Two eagle-eyed watchdogs, Derek Willis of ProPublica and Dave Levinthal of Public Integrity, spotted the funding in a recent set of FEC filings, and The Intercept first reported the news. As the filings showed, Mercer has provided $400,000 of the group’s $417,250 donations so far.

Is it odd that an organization that says it’s made up of “Black Americans” is in fact bankrolled by a white billionaire? Sure, but that’s just the beginning.

The organization, “Black Americans for a Better Future,” essentially a one-person shop run by longtime GOP political operative Raynard Jackson.

Jackson is an unusual character. This is clear even on the surface: his slapdash website looks like a bad parody of 1998, and is littered with typos and grammatical mistakes. (“Is homosexual entitlements the new civil rights?” “I am also available for speaking engagements also.”)

But the weirdness goes deeper than that.

So far, the only expenditures for “Black Americans for a Better Future” are Jackson’s own salary of $155,000, travel costs (including, as The Intercept reporting, $5,000 at Morton’s Steakhouse in New York), and the $13,000 cost of its only activity thus far, a November 17 luncheon at the National Press Club.

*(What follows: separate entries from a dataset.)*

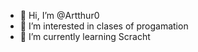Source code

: - 👋 Hi, I’m @Artthur0
- 👀 I’m interested in clases of progamation
- 🌱 I’m currently learning Scracht


<!---
Artthur0/Artthur0 is a ✨ special ✨ repository because its `README.md` (this file) appears on your GitHub profile.
You can click the Preview link to take a look at your changes.
--->
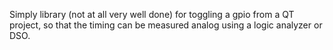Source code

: Simply library (not at all very well done) for toggling a gpio from a QT
project, so that the timing can be measured analog using a logic analyzer or
DSO.
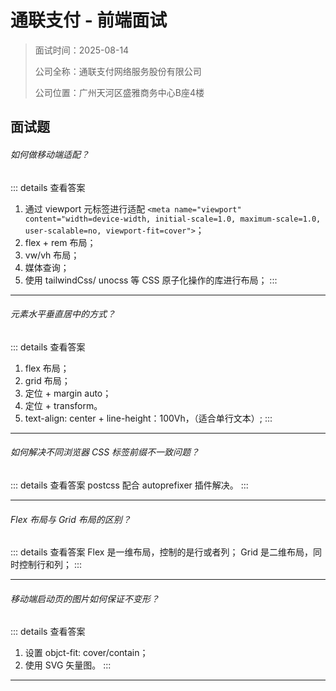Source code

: # 通联支付 - 前端面试

> 面试时间：2025-08-14
>
> 公司全称：通联支付网络服务股份有限公司
>
> 公司位置：广州天河区盛雅商务中心B座4楼

## 面试题

###### 如何做移动端适配？

::: details 查看答案
1. 通过 viewport 元标签进行适配 `<meta name="viewport" content="width=device-width, initial-scale=1.0, maximum-scale=1.0, user-scalable=no, viewport-fit=cover">`；
2. flex + rem 布局；
3. vw/vh 布局；
4. 媒体查询；
5. 使用 tailwindCss/ unocss 等 CSS 原子化操作的库进行布局；
:::

---

###### 元素水平垂直居中的方式？

::: details 查看答案
1. flex 布局；
2. grid 布局；
3. 定位 + margin auto；
4. 定位 + transform。
5. text-align: center + line-height：100Vh，（适合单行文本）;
:::

---

###### 如何解决不同浏览器 CSS 标签前缀不一致问题？

::: details 查看答案
postcss 配合 autoprefixer 插件解决。
:::

---

###### Flex 布局与 Grid 布局的区别？

::: details 查看答案
Flex 是一维布局，控制的是行或者列；
Grid 是二维布局，同时控制行和列；
:::

---

###### 移动端启动页的图片如何保证不变形？

::: details 查看答案
1. 设置 objct-fit: cover/contain；
2. 使用 SVG 矢量图。
:::

---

Jackson himself is a profilic blogger who often takes fellow African Americans to task. His favorite target, unsurprisingly, is President Obama, of whom Jackson says, “He is light skinned, has no connection with the Black community, Ivy League educated, and seems very uncomfortable around Blacks who are not part of the bourgeoisie.”

Jackson is also not fond of Spike Lee, describing Lee’s newest film, Chi-Raq, as a “profanity laced, liberally biased, finger pointing diatribe that blames Republicans and Whites for all the murders taking place in Chicago.”

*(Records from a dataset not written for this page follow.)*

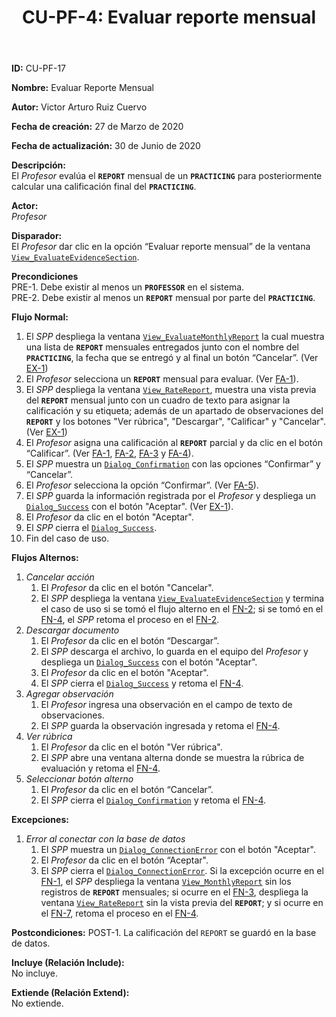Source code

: ﻿--- 
layout: page 
title: "CU-PF-4: Evaluar reporte mensual" 
permalink: /design-specification/uc-descriptions/professor/cu-pf-4/ 
hide_hero: true 
---

**ID:** CU-PF-17 

**Nombre:** Evaluar Reporte Mensual  

**Autor:** Victor Arturo Ruiz Cuervo  

**Fecha de creación:** 27 de Marzo de 2020  

**Fecha de actualización:** 30 de Junio de 2020  

**Descripción:**  
El *Profesor* evalúa el **`REPORT`** mensual de un **`PRACTICING`** para posteriormente calcular una calificación final del **`PRACTICING`**.  

**Actor:**  
*Profesor*  

**Disparador:**  
El *Profesor* dar clic en la opción “Evaluar reporte mensual” de la ventana [`View_EvaluateEvidenceSection`][VEES].  

**Precondiciones**  
PRE-1. Debe existir al menos un **`PROFESSOR`** en el sistema.  
PRE-2. Debe existir al menos un **`REPORT`** mensual por parte del **`PRACTICING`**.   

**Flujo Normal:**  
  1. <a id="fn-1"><i></i></a>El *SPP* despliega la ventana [`View_EvaluateMonthlyReport`][VMRE] la cual muestra una lista de **`REPORT`** mensuales entregados junto con el nombre del **`PRACTICING`**, la fecha que se entregó y al final un botón “Cancelar”. (Ver <a href="#error_conect">EX-1</a>)
  2. <a id="fn-2"><i></i></a>El *Profesor* selecciona un **`REPORT`** mensual para evaluar. (Ver <a href="#cancelar_accion">FA-1</a>). 
  3. <a id="fn-3"><i></i></a>El *SPP* despliega la ventana [`View_RateReport`][VRRE], muestra una vista previa del **`REPORT`** mensual junto con un cuadro de texto para asignar la calificación y su etiqueta; además de un apartado de observaciones del **`REPORT`** y los botones "Ver rúbrica", "Descargar", "Calificar" y "Cancelar". (Ver <a href="#error_conect">EX-1</a>)
  4. <a id="fn-4"><i></i></a>El *Profesor* asigna una calificación al **`REPORT`** parcial y da clic en el botón “Calificar”. (Ver <a href="#cancelar_accion">FA-1</a>, <a href="#download">FA-2</a>, <a href="#add_observation">FA-3</a> y <a href="#ver_rubrica">FA-4</a>). 
  5. El *SPP* muestra un [`Dialog_Confirmation`][DLCO] con las opciones “Confirmar” y “Cancelar”.
  6. El *Profesor* selecciona la opción “Confirmar”. (Ver <a href="#cancel_confirm">FA-5</a>). 
  7. <a id="fn-7"><i></i></a>El *SPP* guarda la información registrada por el *Profesor* y despliega un [`Dialog_Success`][DLSU] con el botón "Aceptar". (Ver <a href="#error_conect">EX-1</a>).
  8. El *Profesor* da clic en el botón "Aceptar".
  9. El *SPP* cierra el [`Dialog_Success`][DLSU].
  10.	Fin del caso de uso.

**Flujos Alternos:**  
  1. <a id="cancelar_accion"><i></i></a>*Cancelar acción*
	  1. El *Profesor* da clic en el botón "Cancelar".
	  2. El *SPP* despliega la ventana [`View_EvaluateEvidenceSection`][VEES] y termina el caso de uso si se tomó el flujo alterno en el <a href="#fn-2">FN-2</a>; si se tomó en el <a href="#fn-4">FN-4</a>, el *SPP* retoma el proceso en el <a href="#fn-2">FN-2</a>. 
  2. <a id="download"><i></i></a>*Descargar documento*
	  1. El *Profesor* da clic en el botón “Descargar”.
	  2. El *SPP* descarga el archivo, lo guarda en el equipo del *Profesor* y despliega un [`Dialog_Success`][DLSU] con el botón "Aceptar".
	  3. El *Profesor* da clic en el botón "Aceptar".
	  4. El *SPP* cierra el [`Dialog_Success`][DLSU] y retoma el <a href="#fn-4">FN-4</a>.
  3. <a id="add_observation"><i></i></a>*Agregar observación*
	  1. El *Profesor* ingresa una observación en el campo de texto de observaciones.
	  2. El *SPP* guarda la observación ingresada y retoma el <a href="#fn-4">FN-4</a>.
  4. <a id="ver_rubrica"><i></i></a>*Ver rúbrica*
	  1. El *Profesor* da clic en el botón "Ver rúbrica".
	  2. El *SPP* abre una ventana alterna donde se muestra la rúbrica de evaluación y retoma el <a href="#fn-4">FN-4</a>.	
  5. <a id="cancel_confirm"><i></i></a>*Seleccionar botón alterno*
	  1. El *Profesor* da clic en el botón “Cancelar”.
	  2. El *SPP* cierra el [`Dialog_Confirmation`][DLCO] y retoma el <a href="#fn-4">FN-4</a>. 

**Excepciones:**  
   1. <a id="error_conect"><i></i></a>*Error al conectar con la base de datos*
	   1. El *SPP* muestra un [`Dialog_ConnectionError`][DLCE] con el botón "Aceptar". 
	   2. El *Profesor* da clic en el botón “Aceptar".
	   3. El *SPP* cierra el [`Dialog_ConnectionError`][DLCE]. Si la excepción ocurre en el <a href="#fn-1">FN-1</a>, el *SPP* despliega la ventana [`View_MonthlyReport`][VMRE] sin los registros de **`REPORT`** mensuales; si ocurre en el <a href="#fn-3">FN-3</a>, despliega la ventana [`View_RateReport`][VRRE] sin la vista previa del **`REPORT`**;  y si ocurre en el <a href="#fn-7">FN-7</a>, retoma el proceso en el <a href="#fn-4">FN-4</a>.

**Postcondiciones:** 
POST-1. La calificación del `REPORT` se guardó en la base de datos.   

**Incluye (Relación Include):**  
No incluye.  

**Extiende (Relación Extend):**  
No extiende.  

[VEES]: https://raw.githubusercontent.com/Phalord/PracticasProfesionales/gh-pages/assets/imgs/prototypes/professor/View_EvaluateEvidenceSection.png "`View_EvaluateEvidenceSection` Prototype"
[VMRE]: https://raw.githubusercontent.com/Phalord/PracticasProfesionales/gh-pages/assets/imgs/prototypes/professor/View_EvaluateMonthlyReport.png "`View_EvaluateMonthlyReport` Prototype"
[VRRE]: https://raw.githubusercontent.com/Phalord/PracticasProfesionales/gh-pages/assets/imgs/prototypes/professor/View_RateReport.png "`View_RateReport` Prototype"
[DLCO]: https://raw.githubusercontent.com/Phalord/PracticasProfesionales/gh-pages/assets/imgs/prototypes/generals/Dialog_Confirmation.png "`Dialog_Confirmation` Prototype"
[DLSU]: https://raw.githubusercontent.com/Phalord/PracticasProfesionales/gh-pages/assets/imgs/prototypes/generals/Dialog_Success.png "`Dialog_Success` Prototype"
[DLCE]: https://raw.githubusercontent.com/Phalord/PracticasProfesionales/gh-pages/assets/imgs/prototypes/generals/Dialog_ConnectionError.png "`Dialog_ConnectionError` Prototype"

It’s an odd critique, given that Chi-Raq, a retelling of Aristophanes’ Lysistrata, is about black women demanding that black men stop killing each other (and withholding sex until they do), clearly placing responsibility, for the most part, on black men.

Maybe that’s because Jackson’s “review” is actually a pitch for one of his pet projects.

“It is extremely imperative that Republicans have an active surrogates program,” Jackson writes. “Black Republicans are constantly ridiculed in movies, TV sit-coms, and in pop culture. I have constantly expressed to party leaders the necessity of having a vibrant surrogates program where Black Republicans are seen on TV, heard on the radio, and interviewed in newspapers.”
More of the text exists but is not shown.